# CS102 A Sorted Tale - comparing swaps of bubble sort and quicksort

Hello there,

here is the project I’m refering to:

Project: A Sorted Tale | Codecademy

Long story short. I wanted to compare the nubmer of swaps from bubble_sort (1092069) with the number of swaps of quicksort, but I don’t know how to get the number of swaps from quicksort.
For this I implemented some changes to quicksort under a function called “quicksort2” and got as results ranging from 7215 up to 9817 swaps.
Now the difference between bubble_sort swaps 1 Mio and quicksort less than 10 k is so big I’m amazed. ANd most important, I’m not sure if I’m counting the quicksort swaps correctly.
So my question in short is:
A. Did I get the real the difference in swaps between quicksort and bubble_sort?
B. Is someone interested in looking over the code? (It is ready for copy, paste and run - if there is problems please respond!)

You’ll find my best try below to count the quicksort swaps below:

Given were the documents sort.py where predefined sorting algorithms bubble_sort and quicksort and script.py to work upon. You will find the changes I made explained in the following order:

1.a) my changes to script.py in which I call a quicksort2 which is intended to return the number of recursive calls, swaps and one other measure.
1.b) explanation under the code

2.a) my changes to sort.py in which I changed code from quicksort to quicksort2
2.b) explanation under the code

1.a) Changes to script.py

``````print("Pre quicksort2 large:")
start = time.time()
rec_calls, rec_layers, rec_swaps = sorts.quicksort2(long_bookshelf,0, len(long_bookshelf)-1,by_total_length)
end = time.time()
print("The total number of\nrecursive layers:  ", rec_layers, "\nrecursive calls: ", rec_calls, "\nrecursive swaps: ", rec_swaps)
print("Post quicksort timeperiod: ", round(end -start,2))
``````

In this code I call the already changed quicksort algorithm to get three numbers:
The number of recursive calls, the number of recursive layers and the total number of swaps
By number of recursive layers, please think of a tree diagramm, representing the recursive calls. As every call of quicksort recursively calls quicksort again on two arrays (lesser than and greater than pivot), we have a diagramm spliting (at most) in two on every new layer.

2.a) Changes from quicksort to quicksort2
To ease your reading, pay close attention to the (# EXTRA) comments which point towards every addition. The changes include only additions but for one exception under 2. with an explanation in the comment.

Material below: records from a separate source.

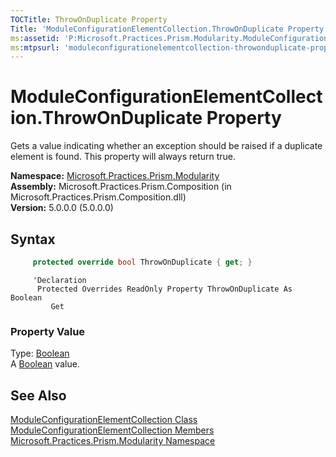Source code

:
 ```yaml
---
TOCTitle: ThrowOnDuplicate Property
Title: 'ModuleConfigurationElementCollection.ThrowOnDuplicate Property (Microsoft.Practices.Prism.Modularity)'
ms:assetid: 'P:Microsoft.Practices.Prism.Modularity.ModuleConfigurationElementCollection.ThrowOnDuplicate'
ms:mtpsurl: 'moduleconfigurationelementcollection-throwonduplicate-property-mspp-modularity.md'
---
```


# ModuleConfigurationElementCollection.ThrowOnDuplicate Property

Gets a value indicating whether an exception should be raised if a duplicate element is found. This property will always return true.

**Namespace:** [Microsoft.Practices.Prism.Modularity](/patterns-practices/reference/mspp-modularity-namespace)  
**Assembly:** Microsoft.Practices.Prism.Composition (in Microsoft.Practices.Prism.Composition.dll)  
**Version:** 5.0.0.0 (5.0.0.0)

## Syntax

```C#
     protected override bool ThrowOnDuplicate { get; }
```

```VB
     'Declaration
      Protected Overrides ReadOnly Property ThrowOnDuplicate As Boolean
	     Get
```

### Property Value

Type: [Boolean](http://msdn.microsoft.com/en-us/library/a28wyd50)  
A [Boolean](http://msdn.microsoft.com/en-us/library/a28wyd50) value.

## See Also

[ModuleConfigurationElementCollection Class](/patterns-practices/reference/moduleconfigurationelementcollection-class-mspp-modularity)  
[ModuleConfigurationElementCollection Members](/patterns-practices/reference/moduleconfigurationelementcollection-members-mspp-modularity)  
[Microsoft.Practices.Prism.Modularity Namespace](/patterns-practices/reference/mspp-modularity-namespace)  
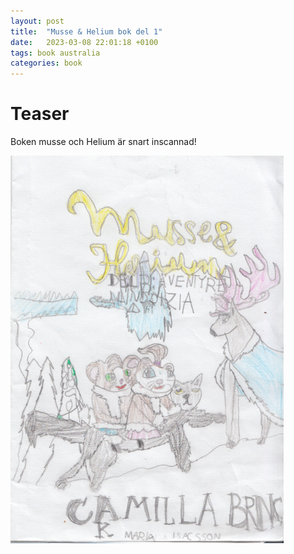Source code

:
 ```yaml
---
layout: post
title:  "Musse & Helium bok del 1"
date:   2023-03-08 22:01:18 +0100
tags: book australia
categories: book
---
```

# Teaser
Boken musse och Helium är snart inscannad!

![musse helium](/assets/musse.helium.1.png)
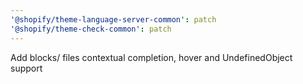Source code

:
```yaml
---
'@shopify/theme-language-server-common': patch
'@shopify/theme-check-common': patch
---
```


Add blocks/ files contextual completion, hover and UndefinedObject support
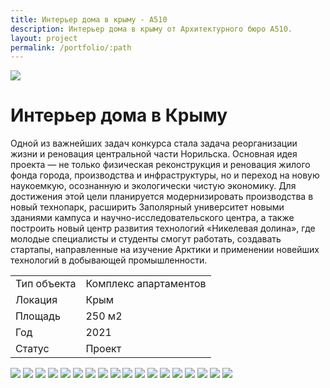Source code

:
 ```yaml
---
title: Интерьер дома в крыму - А510
description: Интерьер дома в крыму от Архитектурного бюро А510.
layout: project
permalink: /portfolio/:path
---
```


<div id="banner">
    <img src="/images/kvartira-v-ispanskih-kvartalah/banner.jpg">
    <h1>Интерьер дома в Крыму</h1>
</div>
<main id="main">
    <div id="project-wrapper">
        <p>Одной из важнейших задач конкурса стала задача реорганизации жизни и реновация центральной части Норильска. Основная идея проекта — не только физическая реконструкция и реновация жилого фонда города, производства и инфраструктуры, но и переход на новую наукоемкую, осознанную и экологически чистую экономику. Для достижения этой цели планируется модернизировать производства в новый технопарк, расширить Заполярный университет новыми зданиями кампуса и научно-исследовательского центра, а также построить новый центр развития технологий «Никелевая долина», где молодые специалисты и студенты смогут работать, создавать стартапы, направленные на изучение Арктики и применении новейших технологий в добывающей промышленности.</p>
        <div class="table-wrapper">
            <table>
                <tbody>
                    <tr>
                        <td>Тип объекта</td>
                        <td>Комплекс апартаментов</td>
                    </tr>
                    <tr>
                        <td>Локация</td>
                        <td>Крым</td>
                    </tr>
                    <tr>
                        <td>Площадь</td>
                        <td>250 м2</td>
                    </tr>
                    <tr>
                        <td>Год</td>
                        <td>2021</td>
                    </tr>
                    <tr>
                        <td>Статус</td>
                        <td>Проект</td>
                    </tr>
                </tbody>
            </table>
        </div>
    </div>
    <div id="project-photo">
        <img class="image fit small" src="/images/kvartira-v-ispanskih-kvartalah/01.jpg">
        <img class="image fit small" src="/images/kvartira-v-ispanskih-kvartalah/02.jpg">
        <img class="image fit big" src="/images/kvartira-v-ispanskih-kvartalah/03.jpg">
        <img class="image fit medium" src="/images/kvartira-v-ispanskih-kvartalah/04.jpg">
        <img class="image fit small" src="/images/kvartira-v-ispanskih-kvartalah/05.jpg">
        <img class="image fit small" src="/images/kvartira-v-ispanskih-kvartalah/06.jpg">
        <img class="image fit small" src="/images/kvartira-v-ispanskih-kvartalah/07.jpg">
        <img class="image fit small" src="/images/kvartira-v-ispanskih-kvartalah/08.jpg">
        <img class="image fit medium" src="/images/kvartira-v-ispanskih-kvartalah/09.jpg">
        <img class="image fit small" src="/images/kvartira-v-ispanskih-kvartalah/10.jpg">
        <img class="image fit medium" src="/images/kvartira-v-ispanskih-kvartalah/11.jpg">
        <img class="image fit small" src="/images/kvartira-v-ispanskih-kvartalah/12.jpg">
        <img class="image fit small" src="/images/kvartira-v-ispanskih-kvartalah/13.jpg">
        <img class="image fit medium" src="/images/kvartira-v-ispanskih-kvartalah/14.jpg">
        <img class="image fit medium" src="/images/kvartira-v-ispanskih-kvartalah/15.jpg">
        <img class="image fit medium" src="/images/kvartira-v-ispanskih-kvartalah/16.jpg">
        <img class="image fit medium" src="/images/kvartira-v-ispanskih-kvartalah/17.jpg">
        <img class="image fit medium" src="/images/kvartira-v-ispanskih-kvartalah/18.jpg">
    </div>
</main>
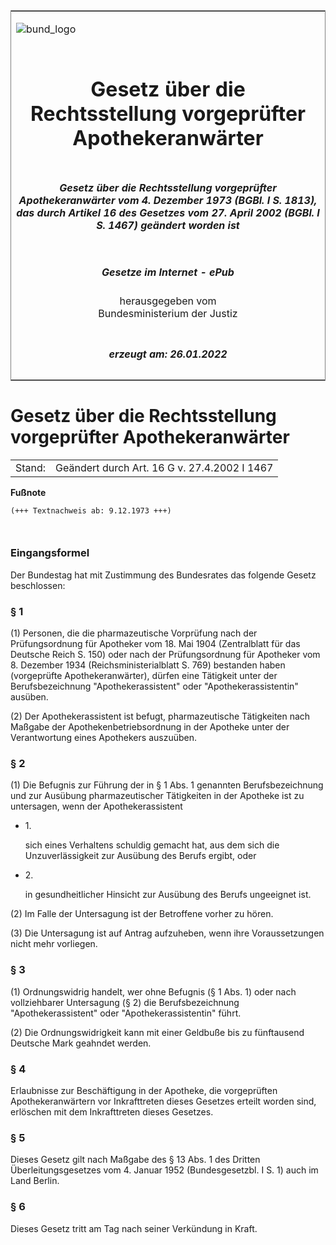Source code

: <span id="DECKBLATT.html"></span>

<table border="0" frame="border" width="100%">

<tr valign="top">

<td align="left">

![bund\_logo](BfJ_2021_Web_de_de.gif)

</td>

<td align="right">

 

</td>

</tr>

<tr align="center" valign="middle">

<td colspan="2">

# Gesetz über die Rechtsstellung vorgeprüfter Apothekeranwärter

</td>

</tr>

<tr align="center" valign="middle">

<td colspan="2">

##### Gesetz über die Rechtsstellung vorgeprüfter Apothekeranwärter vom 4. Dezember 1973 (BGBl. I S. 1813), das durch Artikel 16 des Gesetzes vom 27. April 2002 (BGBl. I S. 1467) geändert worden ist

</td>

</tr>

<tr align="center" valign="middle">

<td colspan="2">

  
  

##### Gesetze im Internet - ePub  
  
herausgegeben vom  
Bundesministerium der Justiz

</td>

</tr>

<tr align="center" valign="bottom">

<td colspan="2">

  
  

##### erzeugt am: 26.01.2022

</td>

</tr>

</table>

<span id="BJNR018130973.html"></span>

# Gesetz über die Rechtsstellung vorgeprüfter Apothekeranwärter

<div>

<div class="jnhtml">

|        |                                              |
| ------ | -------------------------------------------- |
| Stand: | Geändert durch Art. 16 G v. 27.4.2002 I 1467 |

</div>

</div>

<div>

  
**Fußnote**

<div class="jnhtml">

<div>

<div class="jurAbsatz">

  

``` 
(+++ Textnachweis ab: 9.12.1973 +++)

 
```

</div>

</div>

</div>

</div>

<span id="BJNR018130973BJNE000100312.html"></span>

### Eingangsformel  

<div>

<div class="jnhtml">

<div>

<div class="jurAbsatz">

Der Bundestag hat mit Zustimmung des Bundesrates das folgende Gesetz
beschlossen:

</div>

</div>

</div>

</div>

<span id="BJNR018130973BJNE000200312.html"></span>

### § 1  

<div>

<div class="jnhtml">

<div>

<div class="jurAbsatz">

(1) Personen, die die pharmazeutische Vorprüfung nach der
Prüfungsordnung für Apotheker vom 18. Mai 1904 (Zentralblatt für das
Deutsche Reich S. 150) oder nach der Prüfungsordnung für Apotheker vom
8. Dezember 1934 (Reichsministerialblatt S. 769) bestanden haben
(vorgeprüfte Apothekeranwärter), dürfen eine Tätigkeit unter der
Berufsbezeichnung "Apothekerassistent" oder "Apothekerassistentin"
ausüben.

</div>

<div class="jurAbsatz">

(2) Der Apothekerassistent ist befugt, pharmazeutische Tätigkeiten nach
Maßgabe der Apothekenbetriebsordnung in der Apotheke unter der
Verantwortung eines Apothekers auszuüben.

</div>

</div>

</div>

</div>

<span id="BJNR018130973BJNE000301320.html"></span>

### § 2  

<div>

<div class="jnhtml">

<div>

<div class="jurAbsatz">

(1) Die Befugnis zur Führung der in § 1 Abs. 1 genannten
Berufsbezeichnung und zur Ausübung pharmazeutischer Tätigkeiten in der
Apotheke ist zu untersagen, wenn der Apothekerassistent

  - 1\.
    
    <div style="">
    
    sich eines Verhaltens schuldig gemacht hat, aus dem sich die
    Unzuverlässigkeit zur Ausübung des Berufs ergibt, oder
    
    </div>

  - 2\.
    
    <div style="">
    
    in gesundheitlicher Hinsicht zur Ausübung des Berufs ungeeignet ist.
    
    </div>

</div>

<div class="jurAbsatz">

(2) Im Falle der Untersagung ist der Betroffene vorher zu hören.

</div>

<div class="jurAbsatz">

(3) Die Untersagung ist auf Antrag aufzuheben, wenn ihre Voraussetzungen
nicht mehr vorliegen.

</div>

</div>

</div>

</div>

<span id="BJNR018130973BJNE000400312.html"></span>

### § 3  

<div>

<div class="jnhtml">

<div>

<div class="jurAbsatz">

(1) Ordnungswidrig handelt, wer ohne Befugnis (§ 1 Abs. 1) oder nach
vollziehbarer Untersagung (§ 2) die Berufsbezeichnung
"Apothekerassistent" oder "Apothekerassistentin" führt.

</div>

<div class="jurAbsatz">

(2) Die Ordnungswidrigkeit kann mit einer Geldbuße bis zu fünftausend
Deutsche Mark geahndet werden.

</div>

</div>

</div>

</div>

<span id="BJNR018130973BJNE000500312.html"></span>

### § 4  

<div>

<div class="jnhtml">

<div>

<div class="jurAbsatz">

Erlaubnisse zur Beschäftigung in der Apotheke, die vorgeprüften
Apothekeranwärtern vor Inkrafttreten dieses Gesetzes erteilt worden
sind, erlöschen mit dem Inkrafttreten dieses Gesetzes.

</div>

</div>

</div>

</div>

<span id="BJNR018130973BJNE000600312.html"></span>

### § 5  

<div>

<div class="jnhtml">

<div>

<div class="jurAbsatz">

Dieses Gesetz gilt nach Maßgabe des § 13 Abs. 1 des Dritten
Überleitungsgesetzes vom 4. Januar 1952 (Bundesgesetzbl. I S. 1) auch
im Land Berlin.

</div>

</div>

</div>

</div>

<span id="BJNR018130973BJNE000700312.html"></span>

### § 6  

<div>

<div class="jnhtml">

<div>

<div class="jurAbsatz">

Dieses Gesetz tritt am Tag nach seiner Verkündung in Kraft.

</div>

</div>

</div>

</div>
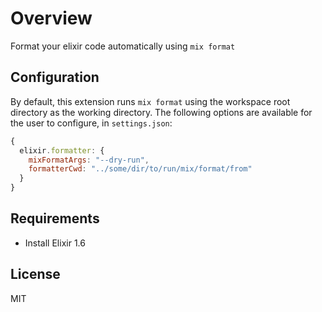 # Overview
Format your elixir code automatically using `mix format`

## Configuration
By default, this extension runs `mix format` using the workspace root directory as the working directory. The following
options are available for the user to configure, in `settings.json`:

```javascript
{
  elixir.formatter: {
    mixFormatArgs: "--dry-run",
    formatterCwd: "../some/dir/to/run/mix/format/from"
  }
}
```

## Requirements
* Install Elixir 1.6

## License
MIT

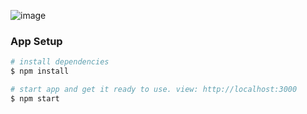 ![image](https://user-images.githubusercontent.com/59766658/200256268-d78e6672-0688-4505-ab9c-8620505690f7.png)

### App Setup
```bash
# install dependencies 
$ npm install

# start app and get it ready to use. view: http://localhost:3000
$ npm start
```
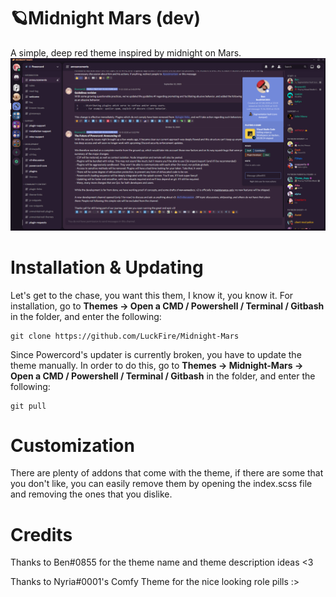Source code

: # 🪐Midnight Mars (dev)
A simple, deep red theme inspired by midnight on Mars.
![Preview](./Previews/FullPreview.png)

# Installation & Updating
Let's get to the chase, you want this them, I know it, you know it. For installation, go to **Themes -> Open a CMD / Powershell / Terminal / Gitbash** in the folder, and enter the following:
```
git clone https://github.com/LuckFire/Midnight-Mars
```

Since Powercord's updater is currently broken, you have to update the theme manually. In order to do this, go to **Themes -> Midnight-Mars -> Open a CMD / Powershell / Terminal / Gitbash** in the folder, and enter the following:
```
git pull
```

# Customization
There are plenty of addons that come with the theme, if there are some that you don't like, you can easily remove them by opening the index.scss file and removing the ones that you dislike. 

# Credits
Thanks to Ben#0855 for the theme name and theme description ideas <3

Thanks to Nyria#0001's Comfy Theme for the nice looking role pills :>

``````def quicksort2(list, start, end, comparison_function):
if start >= end:
return
pivot_idx = random.randrange(start, end + 1)
pivot_element = list[pivot_idx]
list[end], list[pivot_idx] = list[pivot_idx], list[end]
less_than_pointer = start
rec_swaps = 0   # EXTRA: counting swaps
for i in range(start, end):
if comparison_function(pivot_element, list[i]):
list[i], list[less_than_pointer] = list[less_than_pointer], list[i]
less_than_pointer += 1
rec_swaps += 1    # EXTRA: counting swaps
list[end], list[less_than_pointer] = list[less_than_pointer], list[end]
# EXTRA: number of rec_calls and recursive layers
# 1. initializing the count of recursive calls, every call counts itself as a recursive call and as part of a recursive layer
rec_calls = 1
rec_layers = 1
# rec swaps
# 2. adding number calls from upper positions of the call stack requires a way to return this number of calls to the actual call,  that is way the function call defines a variable
rec_1 = quicksort2(list, start, less_than_pointer - 1, comparison_function)
rec_2 = quicksort2(list, less_than_pointer + 1, end, comparison_function)
# 3. add layers and calls in case there exist some
if rec_1 and rec_2:
rec_layers += max(rec_1[1],rec_2[1])
rec_calls += rec_1[0] + rec_2[0]
rec_swaps += rec_1[2] + rec_2[2]

elif rec_1:
rec_layers += rec_1[1]
rec_calls += rec_1[0]
rec_swaps += rec_1[2]
elif rec_2:
rec_layers += rec_2[1]
rec_calls += rec_2[0]
rec_swaps += rec_2[2]
else:
pass
# 4. returning layers and calls
return rec_calls, rec_layers, rec_swaps
``````

2.b) As most of my changes are explained in the comments in the code, I don’t know what to explain here. Just ask and I’ll respond

I’d really love to know how to count hte swaps of quicksort and understand what makes the huge difference in the number of swaps. Still lacking a clear picture in that.